Yesterday, I formally joined the Nigerian Democratic Congress (NDC), alongside my dear brother, Engr. Dr Rabiu Musa Kwankwaso, with one clear purpose: to continue the struggle for a new Nigeria built on justice, competence, accountability, and compassion for the ordinary Nigerian.
As I stated yesterday, this decision was not made out of anger, personal ambition, or convenience. It came after deep reflection on the present condition of our nation and the urgent need to rescue Nigeria from the dangerous path it is currently heading.
Over the years, I have remained steadfast in my conviction that politics should never be about individuals, positions, or personal gain.
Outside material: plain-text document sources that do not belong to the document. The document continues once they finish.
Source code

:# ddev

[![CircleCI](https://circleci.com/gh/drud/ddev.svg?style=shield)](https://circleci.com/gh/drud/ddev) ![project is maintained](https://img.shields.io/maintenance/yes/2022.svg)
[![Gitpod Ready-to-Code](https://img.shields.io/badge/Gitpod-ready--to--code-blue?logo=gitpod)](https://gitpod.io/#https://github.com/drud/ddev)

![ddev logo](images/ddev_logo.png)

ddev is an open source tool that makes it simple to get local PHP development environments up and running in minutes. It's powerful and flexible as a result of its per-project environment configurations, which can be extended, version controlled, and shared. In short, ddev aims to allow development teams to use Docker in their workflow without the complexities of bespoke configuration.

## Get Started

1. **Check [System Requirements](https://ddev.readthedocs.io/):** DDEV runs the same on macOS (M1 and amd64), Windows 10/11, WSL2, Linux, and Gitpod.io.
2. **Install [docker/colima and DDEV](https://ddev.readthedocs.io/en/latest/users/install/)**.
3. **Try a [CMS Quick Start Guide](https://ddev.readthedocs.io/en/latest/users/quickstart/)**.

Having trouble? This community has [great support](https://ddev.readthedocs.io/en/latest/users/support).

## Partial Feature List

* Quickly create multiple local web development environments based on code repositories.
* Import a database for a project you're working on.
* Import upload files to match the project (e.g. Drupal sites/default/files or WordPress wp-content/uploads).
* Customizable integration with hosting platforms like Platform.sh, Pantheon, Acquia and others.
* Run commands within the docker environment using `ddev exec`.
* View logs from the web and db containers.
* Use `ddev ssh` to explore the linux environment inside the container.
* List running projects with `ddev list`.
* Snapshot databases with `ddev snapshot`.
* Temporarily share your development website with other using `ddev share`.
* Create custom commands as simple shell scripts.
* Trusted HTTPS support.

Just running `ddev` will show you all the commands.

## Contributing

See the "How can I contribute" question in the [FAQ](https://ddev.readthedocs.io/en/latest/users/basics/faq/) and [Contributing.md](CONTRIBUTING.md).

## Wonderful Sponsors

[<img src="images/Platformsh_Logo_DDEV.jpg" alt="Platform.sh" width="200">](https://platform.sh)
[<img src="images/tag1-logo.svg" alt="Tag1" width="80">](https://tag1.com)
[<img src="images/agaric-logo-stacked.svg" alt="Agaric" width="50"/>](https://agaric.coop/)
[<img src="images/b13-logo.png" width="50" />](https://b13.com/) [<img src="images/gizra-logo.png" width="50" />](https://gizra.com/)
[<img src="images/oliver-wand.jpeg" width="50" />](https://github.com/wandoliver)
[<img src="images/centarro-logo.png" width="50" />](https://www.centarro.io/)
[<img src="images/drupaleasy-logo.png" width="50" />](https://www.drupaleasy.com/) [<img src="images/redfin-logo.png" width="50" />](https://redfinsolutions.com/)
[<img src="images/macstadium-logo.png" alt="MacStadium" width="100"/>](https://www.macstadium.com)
It must be about the people, especially the millions of Nigerians who today can no longer afford necessities, whose businesses are collapsing, whose children are losing hope, and whose future is becoming increasingly uncertain.
I left the ADC for the same reason I left the Labour Party: the severe, orchestrated litigation and internal crises deliberately designed to ensure that I, alongside many other notable individuals, do not effectively participate in the electoral process. I sincerely appreciate and remain deeply grateful to the Leadership of ADC for the opportunity to work together in pursuit of a better Nigeria. I am particularly grateful to ADC Chairman Senator David Mark for his exceptional Leadership. I also deeply appreciate my Leader and elder brother YE, Atiku Abubakar, as well as other respected leaders within the party.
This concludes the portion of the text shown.